我们三个一起进地下铁,江绪走在前面,光俊一直跟在我身旁,直到上车的空隙,光俊对我道:“那个,夏由。”
“真的没关系吗,”光俊对我道,“我和夏由的朋友讲话之类的……夏、夏由会不会介意之类的。”
“不会,”我回答道,“没关系,这种事情……只要光俊开心就好了。哪怕你们两个关系更加亲密也没事。”
“不会的,”光俊立刻道,“我最喜欢夏由了,夏由才是我最好的朋友。”
“这大概是我和光俊不一样的地方,”我说道,“我认为朋友和家人之类的都是一样的。反正都是我喜欢的人类,没有谁第一第二之说。”
“江绪……是这样吗?”我询问道。
我们三个在车厢的角落,车厢里很安静,我察觉到旁边的大人朝我们投来目光,因为安静的环境不应该说话之类的。我才不管,我现在是小学生,不遵守也无所谓吧。
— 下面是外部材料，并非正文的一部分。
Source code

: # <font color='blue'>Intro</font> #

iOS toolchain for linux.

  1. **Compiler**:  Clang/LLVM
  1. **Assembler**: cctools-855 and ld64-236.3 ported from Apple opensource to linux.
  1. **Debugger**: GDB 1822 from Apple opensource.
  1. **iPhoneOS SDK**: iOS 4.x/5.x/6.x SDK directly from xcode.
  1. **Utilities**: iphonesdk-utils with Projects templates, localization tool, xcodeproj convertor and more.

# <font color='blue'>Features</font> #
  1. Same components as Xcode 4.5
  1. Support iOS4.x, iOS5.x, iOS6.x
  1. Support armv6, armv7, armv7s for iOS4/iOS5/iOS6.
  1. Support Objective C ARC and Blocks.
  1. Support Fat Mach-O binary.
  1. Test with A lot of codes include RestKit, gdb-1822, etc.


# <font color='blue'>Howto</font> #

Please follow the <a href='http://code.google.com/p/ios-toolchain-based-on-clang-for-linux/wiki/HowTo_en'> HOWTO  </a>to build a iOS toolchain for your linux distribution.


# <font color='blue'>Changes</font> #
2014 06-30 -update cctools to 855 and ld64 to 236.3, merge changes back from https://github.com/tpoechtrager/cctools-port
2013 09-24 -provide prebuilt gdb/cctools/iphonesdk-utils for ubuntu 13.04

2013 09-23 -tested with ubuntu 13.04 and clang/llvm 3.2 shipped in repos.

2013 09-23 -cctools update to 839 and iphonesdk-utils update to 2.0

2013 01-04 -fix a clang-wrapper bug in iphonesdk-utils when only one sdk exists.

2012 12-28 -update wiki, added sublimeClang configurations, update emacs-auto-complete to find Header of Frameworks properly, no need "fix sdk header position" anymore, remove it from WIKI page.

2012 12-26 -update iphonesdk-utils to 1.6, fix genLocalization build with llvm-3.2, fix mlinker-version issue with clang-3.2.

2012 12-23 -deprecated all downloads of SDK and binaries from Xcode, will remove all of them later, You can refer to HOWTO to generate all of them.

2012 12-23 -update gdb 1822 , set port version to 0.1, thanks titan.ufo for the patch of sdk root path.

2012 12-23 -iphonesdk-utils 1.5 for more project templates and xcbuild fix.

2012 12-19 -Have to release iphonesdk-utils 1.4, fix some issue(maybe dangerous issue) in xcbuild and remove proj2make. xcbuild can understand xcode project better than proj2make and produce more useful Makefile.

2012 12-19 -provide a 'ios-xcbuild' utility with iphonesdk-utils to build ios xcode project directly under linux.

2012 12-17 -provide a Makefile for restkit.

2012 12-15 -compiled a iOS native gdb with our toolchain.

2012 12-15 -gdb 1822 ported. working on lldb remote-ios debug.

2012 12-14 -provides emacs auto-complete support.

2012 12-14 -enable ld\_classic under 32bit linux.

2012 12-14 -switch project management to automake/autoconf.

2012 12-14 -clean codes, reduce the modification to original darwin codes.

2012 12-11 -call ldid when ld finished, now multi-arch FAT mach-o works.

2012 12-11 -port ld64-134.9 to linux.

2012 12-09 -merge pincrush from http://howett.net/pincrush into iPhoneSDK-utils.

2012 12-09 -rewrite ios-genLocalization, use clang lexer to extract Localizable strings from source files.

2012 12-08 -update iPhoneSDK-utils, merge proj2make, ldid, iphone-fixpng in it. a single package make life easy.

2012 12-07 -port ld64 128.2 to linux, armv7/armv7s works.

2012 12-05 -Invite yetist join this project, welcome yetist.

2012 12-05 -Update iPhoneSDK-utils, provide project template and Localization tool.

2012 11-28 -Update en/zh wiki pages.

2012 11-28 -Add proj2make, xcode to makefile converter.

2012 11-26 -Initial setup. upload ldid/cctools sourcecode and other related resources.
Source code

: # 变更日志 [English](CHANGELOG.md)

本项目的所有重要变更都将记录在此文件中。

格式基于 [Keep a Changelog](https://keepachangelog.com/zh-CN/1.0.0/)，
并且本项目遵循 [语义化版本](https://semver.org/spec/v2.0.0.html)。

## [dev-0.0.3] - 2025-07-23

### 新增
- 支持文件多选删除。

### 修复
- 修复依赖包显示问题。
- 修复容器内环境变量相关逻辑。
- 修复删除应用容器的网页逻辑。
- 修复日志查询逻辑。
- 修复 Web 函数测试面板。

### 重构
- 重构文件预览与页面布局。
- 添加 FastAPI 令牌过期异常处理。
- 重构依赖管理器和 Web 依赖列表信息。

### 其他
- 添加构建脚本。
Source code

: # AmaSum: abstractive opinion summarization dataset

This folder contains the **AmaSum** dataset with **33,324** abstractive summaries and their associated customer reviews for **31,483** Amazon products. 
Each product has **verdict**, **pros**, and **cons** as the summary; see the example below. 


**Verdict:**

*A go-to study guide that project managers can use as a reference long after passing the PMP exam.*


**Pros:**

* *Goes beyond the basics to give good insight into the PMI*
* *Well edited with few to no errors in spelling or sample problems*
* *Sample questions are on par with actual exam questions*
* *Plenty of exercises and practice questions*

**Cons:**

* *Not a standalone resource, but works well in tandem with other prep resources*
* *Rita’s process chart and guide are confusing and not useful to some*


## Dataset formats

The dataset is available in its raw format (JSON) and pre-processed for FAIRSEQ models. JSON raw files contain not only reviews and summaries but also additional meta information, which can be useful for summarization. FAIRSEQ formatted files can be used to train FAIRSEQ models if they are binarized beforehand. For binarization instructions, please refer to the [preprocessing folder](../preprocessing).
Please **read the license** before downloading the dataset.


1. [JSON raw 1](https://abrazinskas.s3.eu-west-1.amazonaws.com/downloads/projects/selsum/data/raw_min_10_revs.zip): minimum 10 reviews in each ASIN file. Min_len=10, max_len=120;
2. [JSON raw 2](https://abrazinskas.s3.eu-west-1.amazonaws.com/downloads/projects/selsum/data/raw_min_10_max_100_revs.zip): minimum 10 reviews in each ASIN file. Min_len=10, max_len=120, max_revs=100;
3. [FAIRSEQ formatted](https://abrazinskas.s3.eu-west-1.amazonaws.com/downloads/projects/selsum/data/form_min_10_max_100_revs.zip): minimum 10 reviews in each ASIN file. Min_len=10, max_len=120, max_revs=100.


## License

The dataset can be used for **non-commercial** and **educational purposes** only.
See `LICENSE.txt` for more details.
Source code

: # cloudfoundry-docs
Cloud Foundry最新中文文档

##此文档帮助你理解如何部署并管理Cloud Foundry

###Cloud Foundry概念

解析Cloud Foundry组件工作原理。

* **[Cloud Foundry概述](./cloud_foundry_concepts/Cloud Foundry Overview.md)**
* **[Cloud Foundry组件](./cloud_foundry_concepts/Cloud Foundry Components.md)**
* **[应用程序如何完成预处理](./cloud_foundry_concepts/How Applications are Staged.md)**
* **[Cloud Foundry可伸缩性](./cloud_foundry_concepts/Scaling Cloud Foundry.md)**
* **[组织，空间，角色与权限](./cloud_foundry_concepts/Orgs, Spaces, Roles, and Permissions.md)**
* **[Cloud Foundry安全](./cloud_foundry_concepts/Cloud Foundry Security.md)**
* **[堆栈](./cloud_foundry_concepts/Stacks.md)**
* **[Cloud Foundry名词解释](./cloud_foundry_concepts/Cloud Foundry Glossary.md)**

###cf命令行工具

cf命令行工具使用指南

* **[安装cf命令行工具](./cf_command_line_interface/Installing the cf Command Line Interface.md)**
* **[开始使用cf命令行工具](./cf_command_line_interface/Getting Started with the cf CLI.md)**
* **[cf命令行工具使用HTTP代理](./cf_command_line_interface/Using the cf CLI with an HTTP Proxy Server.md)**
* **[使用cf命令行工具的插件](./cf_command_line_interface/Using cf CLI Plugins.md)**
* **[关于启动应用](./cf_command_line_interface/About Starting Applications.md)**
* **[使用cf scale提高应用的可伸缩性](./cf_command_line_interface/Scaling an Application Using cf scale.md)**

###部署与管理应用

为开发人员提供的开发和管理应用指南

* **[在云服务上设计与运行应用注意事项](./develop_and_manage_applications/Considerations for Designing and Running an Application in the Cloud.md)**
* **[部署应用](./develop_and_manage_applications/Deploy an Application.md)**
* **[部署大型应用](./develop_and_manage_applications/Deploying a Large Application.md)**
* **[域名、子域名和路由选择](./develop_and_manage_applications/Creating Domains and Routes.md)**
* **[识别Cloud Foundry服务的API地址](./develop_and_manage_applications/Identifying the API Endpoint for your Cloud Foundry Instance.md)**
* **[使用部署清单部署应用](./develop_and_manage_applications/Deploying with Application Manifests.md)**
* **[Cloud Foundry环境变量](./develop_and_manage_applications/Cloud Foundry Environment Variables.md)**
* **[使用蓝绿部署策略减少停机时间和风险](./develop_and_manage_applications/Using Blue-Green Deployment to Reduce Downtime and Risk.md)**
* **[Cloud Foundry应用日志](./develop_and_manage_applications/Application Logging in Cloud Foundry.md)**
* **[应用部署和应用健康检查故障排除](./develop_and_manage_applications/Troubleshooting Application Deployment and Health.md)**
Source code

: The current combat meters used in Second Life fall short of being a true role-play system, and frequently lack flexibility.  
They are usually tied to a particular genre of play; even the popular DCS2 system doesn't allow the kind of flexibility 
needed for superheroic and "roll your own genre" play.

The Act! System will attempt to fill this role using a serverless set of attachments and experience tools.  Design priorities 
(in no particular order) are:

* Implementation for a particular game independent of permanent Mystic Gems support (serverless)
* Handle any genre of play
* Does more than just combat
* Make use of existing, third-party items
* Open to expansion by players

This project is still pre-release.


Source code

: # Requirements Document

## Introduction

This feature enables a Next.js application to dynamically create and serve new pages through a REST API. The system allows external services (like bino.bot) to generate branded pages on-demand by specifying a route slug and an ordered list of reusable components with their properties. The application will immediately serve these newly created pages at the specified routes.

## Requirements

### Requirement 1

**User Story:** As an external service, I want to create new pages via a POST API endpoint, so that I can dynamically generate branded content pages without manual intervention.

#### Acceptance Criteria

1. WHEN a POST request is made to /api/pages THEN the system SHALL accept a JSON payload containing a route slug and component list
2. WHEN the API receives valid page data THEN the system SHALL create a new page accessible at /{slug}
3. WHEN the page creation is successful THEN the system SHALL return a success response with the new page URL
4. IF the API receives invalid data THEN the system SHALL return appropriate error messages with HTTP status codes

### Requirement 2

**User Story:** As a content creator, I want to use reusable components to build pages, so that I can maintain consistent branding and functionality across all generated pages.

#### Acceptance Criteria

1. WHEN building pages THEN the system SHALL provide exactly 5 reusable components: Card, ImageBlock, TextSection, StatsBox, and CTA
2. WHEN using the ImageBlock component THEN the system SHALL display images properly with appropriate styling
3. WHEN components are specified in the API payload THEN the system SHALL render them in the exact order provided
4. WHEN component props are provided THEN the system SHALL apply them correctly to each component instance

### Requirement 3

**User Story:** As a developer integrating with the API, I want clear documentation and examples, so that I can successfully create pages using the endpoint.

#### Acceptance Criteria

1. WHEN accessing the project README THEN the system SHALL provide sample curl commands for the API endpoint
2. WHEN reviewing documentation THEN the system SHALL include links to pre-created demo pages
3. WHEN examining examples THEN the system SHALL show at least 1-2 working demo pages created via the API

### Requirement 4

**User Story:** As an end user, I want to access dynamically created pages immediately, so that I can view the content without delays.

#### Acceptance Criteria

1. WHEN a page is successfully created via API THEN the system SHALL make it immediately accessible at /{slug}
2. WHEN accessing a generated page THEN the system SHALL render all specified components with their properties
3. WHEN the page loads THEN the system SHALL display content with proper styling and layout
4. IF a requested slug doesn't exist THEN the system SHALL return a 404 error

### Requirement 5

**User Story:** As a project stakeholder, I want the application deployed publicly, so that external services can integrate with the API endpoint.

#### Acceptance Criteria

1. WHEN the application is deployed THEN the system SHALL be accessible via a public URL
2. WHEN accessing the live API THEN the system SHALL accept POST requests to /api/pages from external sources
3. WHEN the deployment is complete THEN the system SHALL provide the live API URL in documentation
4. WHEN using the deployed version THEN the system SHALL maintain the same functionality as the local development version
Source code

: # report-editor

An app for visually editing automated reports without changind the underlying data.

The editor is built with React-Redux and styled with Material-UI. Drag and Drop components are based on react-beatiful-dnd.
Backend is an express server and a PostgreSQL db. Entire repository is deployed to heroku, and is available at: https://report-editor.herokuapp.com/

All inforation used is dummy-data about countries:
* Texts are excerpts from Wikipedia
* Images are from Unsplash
“夏、夏由好厉害。”光俊低声道,“我没办法做到这个样子。”
“我和光俊一样,”江绪开口道,“也没办法做到夏由那样。夏由所说的一视同仁……我只看过书里有写。”
“《道林格雷的画像》有看过吗?你对人人都热情,也就是说,你对人人都漠然。”
江绪小脸一脸认真,我和光俊同时看向他,我们两个的眼里大概在放光,用一种他实在太了不起的目光看着他。
“没有看过,”光俊道,“你、你好厉害!”
“这本书也是老师借给我的,其实我也看不太懂。”江绪轻轻地咳嗽了一声。
“可是这个作者也有写过另一段话吧?《夜莺与玫瑰》里,他这么写:能为一朵玫瑰寻死觅活的人必然也能冷淡地将玫瑰抛弃。一个人能够轻易地为别人放弃自己的底线之类的,说明他的珍视根本没有价值。”我说道。
我看向他们两个,“这么来看,就算对人人都漠然,这一类人才是更加值得推崇的吧。”
“听不懂哦,”光俊说道,“但是我感觉夏由说的不对。”
江绪:“那或许……他只是有其他在意的事情,不一定在意人际关系之类的。就像我的老师一样,她在东京都市区教学,她对学生非常严格,周围人的评价她都不在意,只在意如何教出优秀的学生之类的。”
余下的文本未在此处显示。